Source: Karl Marx and Frederick Engels, Selected Correspondence (Progress Publishers, Moscow, 1975).
Published in Marx-Engels Collected Works, Volume 42

To Friedrich Engels in Manchester

Dear Fred

With regard to Dühring.[1] It is a great deal from this man that he almost positively receives the section on Primitive Accumulation. He is still young. As a follower of Carey,[2] he is in direct opposition to the free-traders. Added to this he is a university lecturer and therefore not grieved that Professor Roscher, who blocks the way for all of them, should get some kicks.[3] One thing in his appraisal has struck me very much. Namely, so long as the determination of value by working time is left ‘vague’, as it is with Ricardo, it does not make people shaky. But as soon as it is brought into exact connection with the working day and its variations, a very unpleasant new light dawns upon them. I believe that an additional reason for Dühring to review my book at all was malice against Roscher. His fear of being treated like Roscher is certainly very easily perceptible. It is strange that the fellow does not sense the three fundamentally new elements of the book:

1) That in contrast to all former political economy, which from the very outset treats the different fragments of surplus value with their fixed forms of rent, profit, and interest as already given, I first deal with the general form of surplus value, in which all these fragments are still undifferentiated – in solution, as it were.

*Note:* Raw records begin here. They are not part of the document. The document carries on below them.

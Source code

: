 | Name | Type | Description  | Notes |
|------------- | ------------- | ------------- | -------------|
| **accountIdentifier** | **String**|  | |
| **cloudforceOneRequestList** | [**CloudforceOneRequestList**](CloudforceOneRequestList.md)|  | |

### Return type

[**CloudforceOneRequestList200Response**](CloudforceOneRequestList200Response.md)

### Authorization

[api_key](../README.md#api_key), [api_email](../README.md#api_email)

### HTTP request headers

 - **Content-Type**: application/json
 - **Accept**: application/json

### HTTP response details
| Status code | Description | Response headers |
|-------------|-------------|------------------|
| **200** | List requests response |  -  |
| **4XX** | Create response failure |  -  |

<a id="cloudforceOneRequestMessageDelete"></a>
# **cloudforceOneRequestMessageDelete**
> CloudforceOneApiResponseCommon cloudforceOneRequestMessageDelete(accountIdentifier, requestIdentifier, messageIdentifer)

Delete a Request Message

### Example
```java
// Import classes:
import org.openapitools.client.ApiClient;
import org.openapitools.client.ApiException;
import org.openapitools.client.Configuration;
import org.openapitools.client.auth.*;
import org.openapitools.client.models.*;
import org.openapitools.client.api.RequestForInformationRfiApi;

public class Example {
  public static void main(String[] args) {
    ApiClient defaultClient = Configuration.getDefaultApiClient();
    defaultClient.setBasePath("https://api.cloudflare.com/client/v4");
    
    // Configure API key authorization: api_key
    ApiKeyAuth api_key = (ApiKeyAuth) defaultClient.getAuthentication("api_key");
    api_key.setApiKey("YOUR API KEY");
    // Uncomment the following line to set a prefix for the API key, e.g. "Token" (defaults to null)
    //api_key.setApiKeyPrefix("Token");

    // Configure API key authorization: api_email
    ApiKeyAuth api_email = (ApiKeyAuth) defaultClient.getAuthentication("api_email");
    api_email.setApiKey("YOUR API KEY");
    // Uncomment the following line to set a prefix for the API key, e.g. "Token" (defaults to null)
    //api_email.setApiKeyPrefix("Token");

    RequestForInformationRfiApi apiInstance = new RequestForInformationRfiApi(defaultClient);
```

2) That the economists, without exception, have missed the simple point that if the commodity has a double character – use value and exchange value – then the labour represented by the commodity must also have a two-fold character, while the mere analysis of labour as such, as in Smith, Ricardo, etc, is bound to come up everywhere against inexplicable problems. This is, in fact, the whole secret of the critical conception.

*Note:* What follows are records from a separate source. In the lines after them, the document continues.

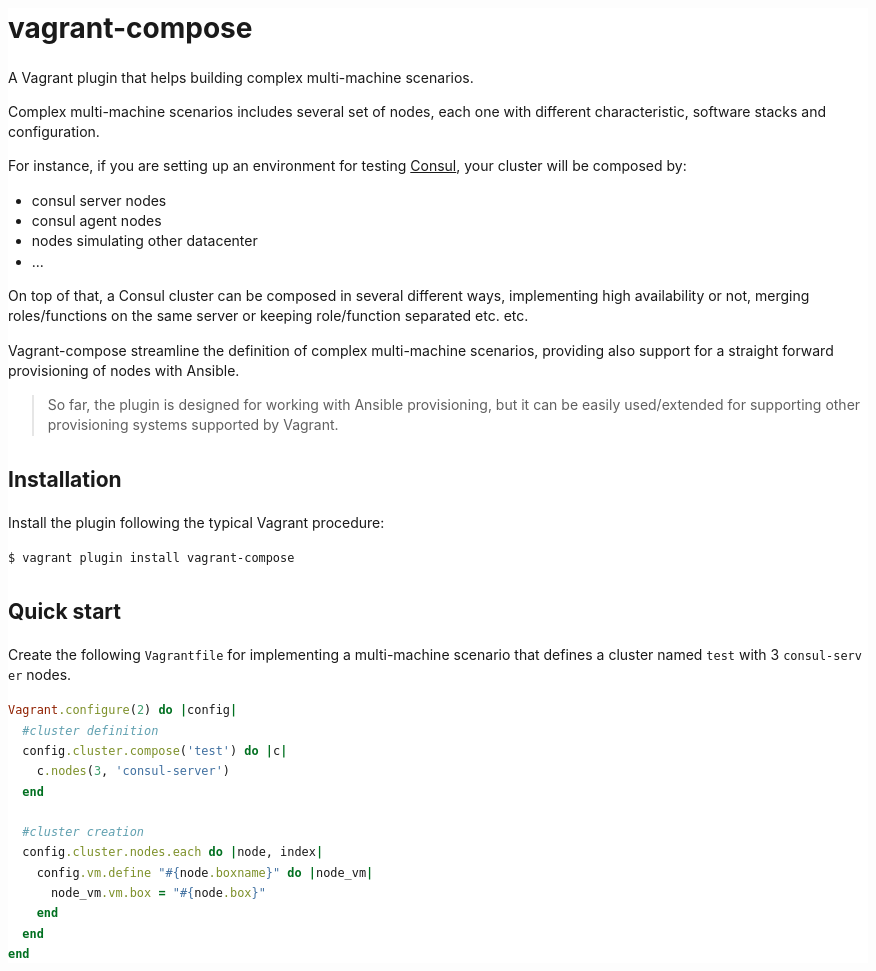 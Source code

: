 # vagrant-compose

A Vagrant plugin that helps building complex multi-machine scenarios.

Complex multi-machine scenarios includes several set of nodes, each one with different characteristic, software stacks and configuration. 

For instance, if you are setting up an environment for testing [Consul](https://consul.io/), your cluster will be composed by:

- consul server nodes
- consul agent nodes
- nodes simulating other datacenter
- ...

On top of that, a Consul cluster can be composed in several different ways, implementing high availability or not, merging roles/functions on the same server or keeping role/function separated etc. etc.

Vagrant-compose streamline the definition of complex multi-machine scenarios, providing also support for a straight forward provisioning of nodes with Ansible.

> So far, the plugin is designed for working with Ansible provisioning, but it can be easily used/extended for supporting other provisioning systems supported by Vagrant.

## Installation

Install the plugin following the typical Vagrant procedure:

``` 
$ vagrant plugin install vagrant-compose
```

## Quick start

Create the following `Vagrantfile` for implementing a multi-machine scenario that defines a cluster named `test` with 3 `consul-server` nodes.

``` ruby
Vagrant.configure(2) do |config|
  #cluster definition
  config.cluster.compose('test') do |c|
    c.nodes(3, 'consul-server')
  end

  #cluster creation
  config.cluster.nodes.each do |node, index|
    config.vm.define "#{node.boxname}" do |node_vm|
      node_vm.vm.box = "#{node.box}"
    end
  end
end
```
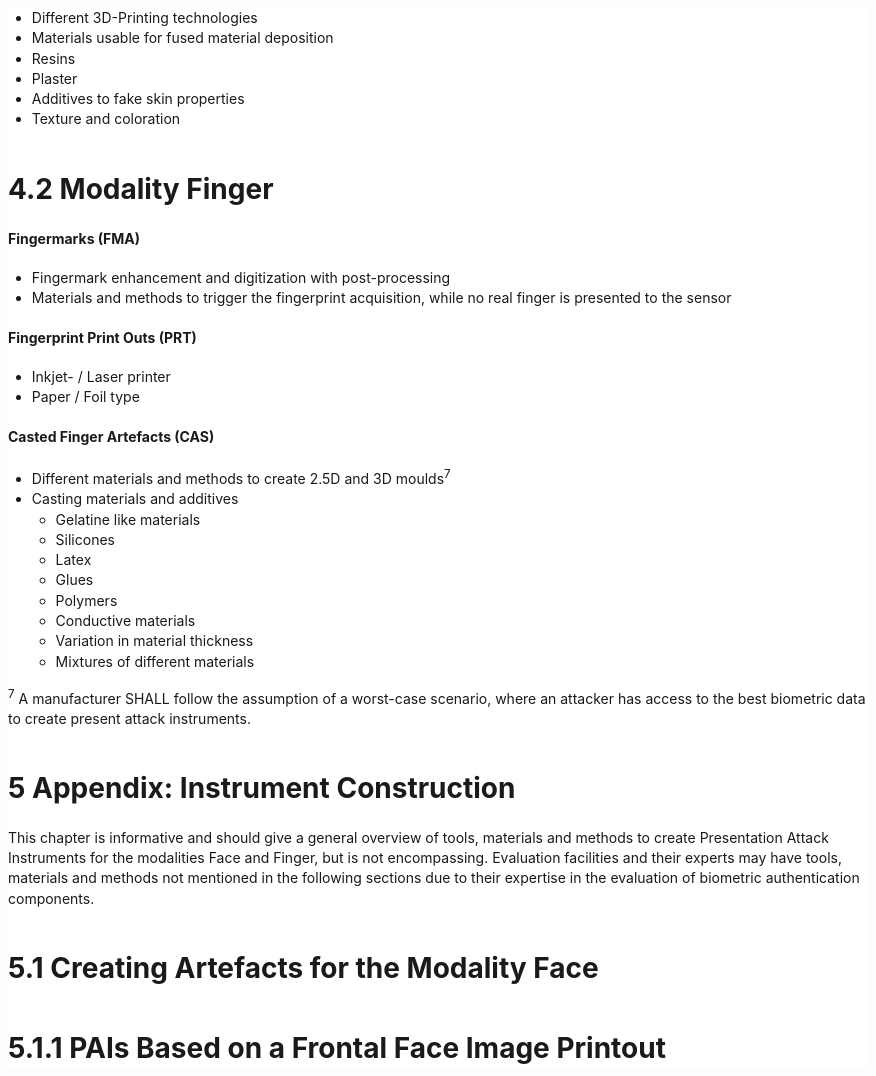 - Different 3D-Printing technologies
- Materials usable for fused material deposition
- Resins
- Plaster
- Additives to fake skin properties
- Texture and coloration

# <span id="page-22-2"></span>4.2 Modality Finger

#### Fingermarks (FMA)

- Fingermark enhancement and digitization with post-processing
- Materials and methods to trigger the fingerprint acquisition, while no real finger is presented to the sensor

#### Fingerprint Print Outs (PRT)

- Inkjet- / Laser printer
- Paper / Foil type

#### Casted Finger Artefacts (CAS)

- Different materials and methods to create 2.5D and 3D moulds<sup>7</sup>
- Casting materials and additives
	- Gelatine like materials
	- Silicones
	- Latex
	- Glues
	- Polymers
	- Conductive materials
	- Variation in material thickness
	- Mixtures of different materials

<sup>7</sup> A manufacturer SHALL follow the assumption of a worst-case scenario, where an attacker has access to the best biometric data to create present attack instruments.

# <span id="page-24-0"></span>5 Appendix: Instrument Construction

This chapter is informative and should give a general overview of tools, materials and methods to create Presentation Attack Instruments for the modalities Face and Finger, but is not encompassing. Evaluation facilities and their experts may have tools, materials and methods not mentioned in the following sections due to their expertise in the evaluation of biometric authentication components.

# <span id="page-24-1"></span>5.1 Creating Artefacts for the Modality Face

# <span id="page-24-2"></span>5.1.1 PAIs Based on a Frontal Face Image Printout
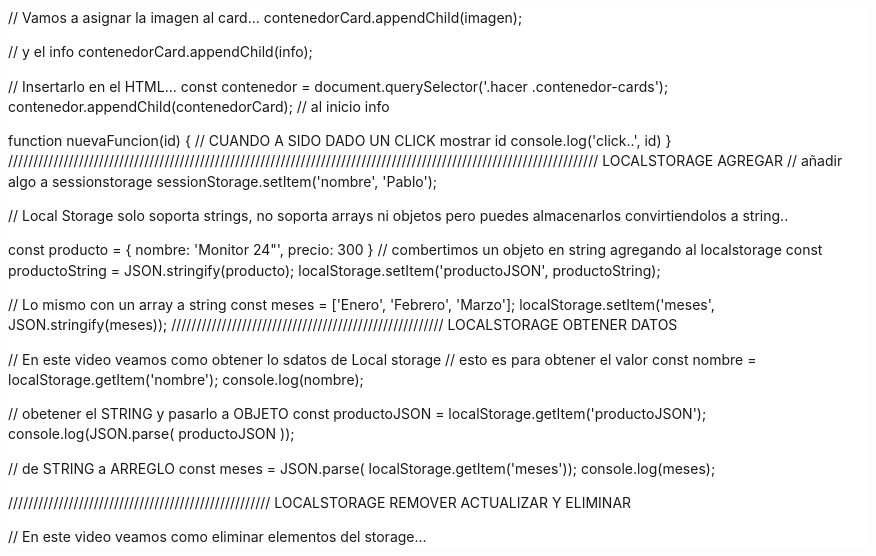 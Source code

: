 // Vamos a asignar la imagen al card...
contenedorCard.appendChild(imagen);

// y el info
contenedorCard.appendChild(info);

// Insertarlo en el HTML...
const contenedor = document.querySelector('.hacer .contenedor-cards');
contenedor.appendChild(contenedorCard); // al inicio info



function nuevaFuncion(id) {     // CUANDO A SIDO DADO UN CLICK mostrar id 
    console.log('click..', id)
}
/////////////////////////////////////////////////////////////////////////////////////////////////////////////////////
			LOCALSTORAGE AGREGAR
// añadir algo a sessionstorage
sessionStorage.setItem('nombre', 'Pablo');

// Local Storage solo soporta strings, no soporta arrays ni objetos pero puedes almacenarlos convirtiendolos a string..
  
const producto = {
    nombre: 'Monitor 24"',
    precio: 300
}
 // combertimos un objeto en string agregando al localstorage
const productoString = JSON.stringify(producto);
localStorage.setItem('productoJSON', productoString);



// Lo mismo con un array a string
 const meses = ['Enero', 'Febrero', 'Marzo'];
localStorage.setItem('meses',  JSON.stringify(meses));
//////////////////////////////////////////////////////
			LOCALSTORAGE OBTENER DATOS

// En este video veamos como obtener lo sdatos de Local storage
// esto es para obtener el valor 
const nombre = localStorage.getItem('nombre');
console.log(nombre);

// obetener el STRING y pasarlo a OBJETO
const productoJSON = localStorage.getItem('productoJSON');
console.log(JSON.parse( productoJSON ));

// de STRING a ARREGLO 
const meses = JSON.parse( localStorage.getItem('meses'));
console.log(meses);

////////////////////////////////////////////////////
			LOCALSTORAGE REMOVER ACTUALIZAR Y ELIMINAR

// En este video veamos como eliminar elementos del storage...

3) That for the first time wages are presented as an irrational manifestation of a relation concealed behind them, and that this is scrupulously demonstrated with regard to the two forms of wages – time rates and piece rates. (It was a help to me that similar formulae are often found in higher mathematics.)

And as for Dühring’s modest objections to the determination of value, he will be astonished to see in Volume 2 how little the determination of value ‘directly’ counts in bourgeois society. Indeed, no form of society can prevent the working time at the disposal of society from regulating production one way or another. So long, however, as this regulation is accomplished not by the direct and conscious control of society over its working time – which is possible only with common ownership – but by the movement of commodity prices, things remain as you have already quite aptly described them in the Deutsch-Französische Jahrbücher...[4]

  1. Marx refers to Eugen Dühring’s review of the first volume of Capital. Eugen Dühring (1833-1921) – German philosopher and economist, representative of reactionary petty-bourgeois socialism, his philosophical views, an eclectic mixture of positivism, metaphysical materialism and idealism, supported by some German Social-Democrats, were criticised by Engels in his Anti-DühringProgress Publishers.
  2. Henry Charles Carey (1793-1879) – American vulgar economist, author of reactionary theory of harmony of class interests in capitalist society – Progress Publishers.
  3. A reference to the criticism of Roscher’s vulgar economic views which Marx gives in the first volume of Capital (see Karl Marx, Capital, Volume 1 (Moscow, 1972), pp 95, 157, 199, 209, 220, 251, 343, 576.) Wilhelm Georg Friedrich Roscher (1817-1894) – German vulgar economist, founder of so-called historical school of political economy – Progress Publishers.
  4. An allusion to Engels’ essay ‘Umrisse zu einer Kritik der National Ökonomie’ (‘Outlines of a Critique of Political Economy’), see Karl Marx, Economic and Philosophic Manuscripts of 1844: AppendixProgress Publishers.